## WHAT YOU ARE ASKED TO DO
When the string "each" occurs in a line of the listing below, return that line.

## DATA LISTING
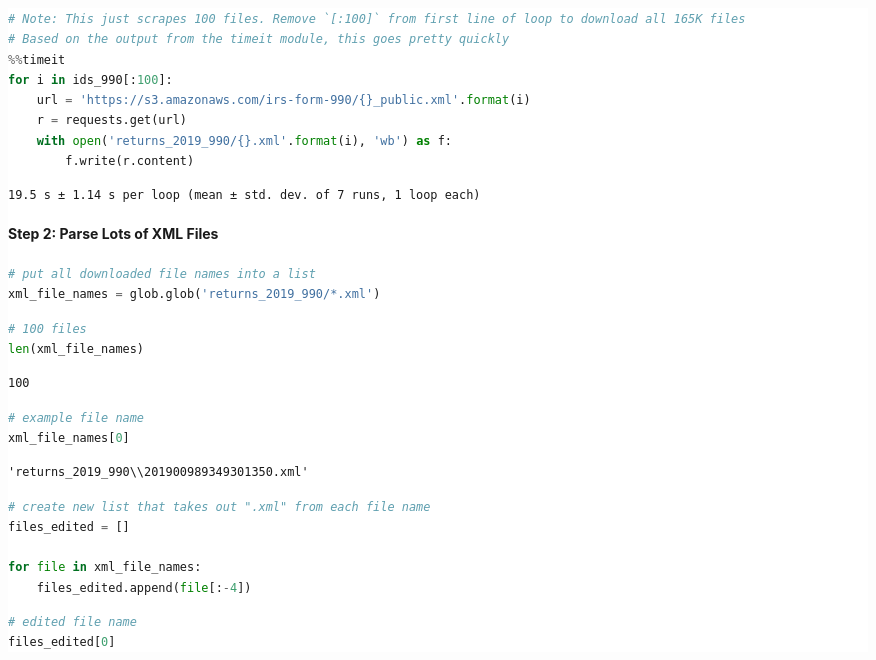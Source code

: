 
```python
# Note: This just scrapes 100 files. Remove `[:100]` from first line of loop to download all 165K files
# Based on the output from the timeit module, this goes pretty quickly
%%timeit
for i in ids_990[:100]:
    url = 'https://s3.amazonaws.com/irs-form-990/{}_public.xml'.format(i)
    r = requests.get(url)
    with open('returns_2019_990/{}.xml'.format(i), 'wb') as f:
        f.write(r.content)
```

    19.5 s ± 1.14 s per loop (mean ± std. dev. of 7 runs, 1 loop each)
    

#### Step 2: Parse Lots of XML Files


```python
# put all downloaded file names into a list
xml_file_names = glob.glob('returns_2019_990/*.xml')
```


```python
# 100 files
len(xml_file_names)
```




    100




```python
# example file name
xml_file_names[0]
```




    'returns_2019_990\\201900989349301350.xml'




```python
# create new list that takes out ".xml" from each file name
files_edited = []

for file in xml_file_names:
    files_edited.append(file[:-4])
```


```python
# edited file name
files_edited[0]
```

## SOLUTION FOR THIS EXERCISE
    19.5 s ± 1.14 s per loop (mean ± std. dev. of 7 runs, 1 loop each)
# create new list that takes out ".xml" from each file name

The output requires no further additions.